### In This Notebook We will test our Hypotheses that we found from our analysis.

In [130]:
from scipy import stats
import numpy as np
import pandas as pd
import warnings

warnings.filterwarnings('ignore')

In [131]:
df = pd.read_csv('online_shoppers_intention.csv')
df.head()

Unnamed: 0,Administrative,Administrative_Duration,Informational,Informational_Duration,ProductRelated,ProductRelated_Duration,BounceRates,ExitRates,PageValues,SpecialDay,Month,OperatingSystems,Browser,Region,TrafficType,VisitorType,Weekend,Revenue
0,0,0.0,0,0.0,1,0.0,0.2,0.2,0.0,0.0,Feb,1,1,1,1,Returning_Visitor,False,False
1,0,0.0,0,0.0,2,64.0,0.0,0.1,0.0,0.0,Feb,2,2,1,2,Returning_Visitor,False,False
2,0,0.0,0,0.0,1,0.0,0.2,0.2,0.0,0.0,Feb,4,1,9,3,Returning_Visitor,False,False
3,0,0.0,0,0.0,2,2.666667,0.05,0.14,0.0,0.0,Feb,3,2,2,4,Returning_Visitor,False,False
4,0,0.0,0,0.0,10,627.5,0.02,0.05,0.0,0.0,Feb,3,3,1,4,Returning_Visitor,True,False


- Defining a function to test porportions of two groups.

In [132]:
def test_porportions(col, category_of_interest, alternative):
    # Count the number of times source 2 appears
    n_source_2 = df[col].value_counts()[category_of_interest]

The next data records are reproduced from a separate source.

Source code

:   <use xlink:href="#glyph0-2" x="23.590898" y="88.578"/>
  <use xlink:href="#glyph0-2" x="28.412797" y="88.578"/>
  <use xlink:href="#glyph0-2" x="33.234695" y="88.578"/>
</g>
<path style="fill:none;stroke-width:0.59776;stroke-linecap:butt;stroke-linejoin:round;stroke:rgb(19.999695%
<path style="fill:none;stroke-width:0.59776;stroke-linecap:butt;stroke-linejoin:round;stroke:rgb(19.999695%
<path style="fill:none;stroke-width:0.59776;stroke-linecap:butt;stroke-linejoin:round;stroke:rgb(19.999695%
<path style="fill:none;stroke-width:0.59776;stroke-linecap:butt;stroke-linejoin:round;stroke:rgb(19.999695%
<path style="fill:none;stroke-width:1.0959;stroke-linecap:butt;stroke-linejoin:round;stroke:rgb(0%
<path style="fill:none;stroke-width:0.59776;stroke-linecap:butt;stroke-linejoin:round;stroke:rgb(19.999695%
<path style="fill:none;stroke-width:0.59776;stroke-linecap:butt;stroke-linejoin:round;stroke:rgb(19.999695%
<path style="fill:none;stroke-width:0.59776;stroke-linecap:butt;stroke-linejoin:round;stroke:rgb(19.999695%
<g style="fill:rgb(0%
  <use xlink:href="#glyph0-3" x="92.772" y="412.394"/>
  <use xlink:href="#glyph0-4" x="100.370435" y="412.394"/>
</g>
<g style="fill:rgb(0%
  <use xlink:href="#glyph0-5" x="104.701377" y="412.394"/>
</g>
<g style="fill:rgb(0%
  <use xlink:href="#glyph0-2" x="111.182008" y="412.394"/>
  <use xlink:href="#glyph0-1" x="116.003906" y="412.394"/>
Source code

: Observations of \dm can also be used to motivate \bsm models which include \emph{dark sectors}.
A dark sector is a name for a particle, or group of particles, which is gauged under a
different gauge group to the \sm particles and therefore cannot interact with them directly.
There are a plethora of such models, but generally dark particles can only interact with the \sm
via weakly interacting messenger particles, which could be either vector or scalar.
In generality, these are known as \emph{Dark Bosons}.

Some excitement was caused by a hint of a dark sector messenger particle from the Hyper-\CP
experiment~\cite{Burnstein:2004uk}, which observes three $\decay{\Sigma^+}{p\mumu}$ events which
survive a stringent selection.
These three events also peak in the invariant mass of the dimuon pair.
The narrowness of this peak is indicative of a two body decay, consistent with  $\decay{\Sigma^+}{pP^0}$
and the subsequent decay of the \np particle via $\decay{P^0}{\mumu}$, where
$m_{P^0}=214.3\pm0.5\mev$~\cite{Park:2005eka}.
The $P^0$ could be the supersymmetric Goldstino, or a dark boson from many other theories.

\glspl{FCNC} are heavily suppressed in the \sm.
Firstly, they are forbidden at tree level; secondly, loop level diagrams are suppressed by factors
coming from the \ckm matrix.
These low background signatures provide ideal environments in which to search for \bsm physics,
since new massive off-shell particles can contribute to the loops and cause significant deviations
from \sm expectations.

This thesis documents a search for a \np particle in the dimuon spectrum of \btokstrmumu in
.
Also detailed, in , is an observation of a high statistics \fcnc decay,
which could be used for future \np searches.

    # Count the number of times all other sources appear
    n_other_sources = df.shape[0] - n_source_2

    # Perform one-sample proportion test
    p_other_sources = n_other_sources / df.shape[0]
    p_value = stats.binom_test(n_source_2,
                               n_source_2 + n_other_sources,
                               p_other_sources, 
                               alternative=alternative)

    print(f'P-Value is : {p_value:.3f}')

- Operating System source 2 is highest one being used. (reject the null hypothesis)
    - H_0 : other sources >= source 2
    - H_A : source 2 < other sources

In [133]:
test_porportions(col='OperatingSystems', category_of_interest=2, alternative='greater')

P-Value is : 0.000


- Browser source 2 is highest one being used. (reject the null hypothesis)
    - H_0 : other sources >= source 2
    - H_A : source 2 < other sources

In [134]:
test_porportions(col='Browser', category_of_interest=2, alternative='greater')

P-Value is : 0.000


- Region source 1 is highest one in the data. (fail to reject the null hypothesis) this is because source 3 has a considerable existence.
    - H_0 : other sources >= source 1
    - H_A : source 1 < other sources

In [135]:
test_porportions(col='Region', category_of_interest=1, alternative='greater')

P-Value is : 1.000


In [136]:
# Count the number of times source 2 appears
n_source_2 = df['Region'].value_counts()[[1, 3]].sum()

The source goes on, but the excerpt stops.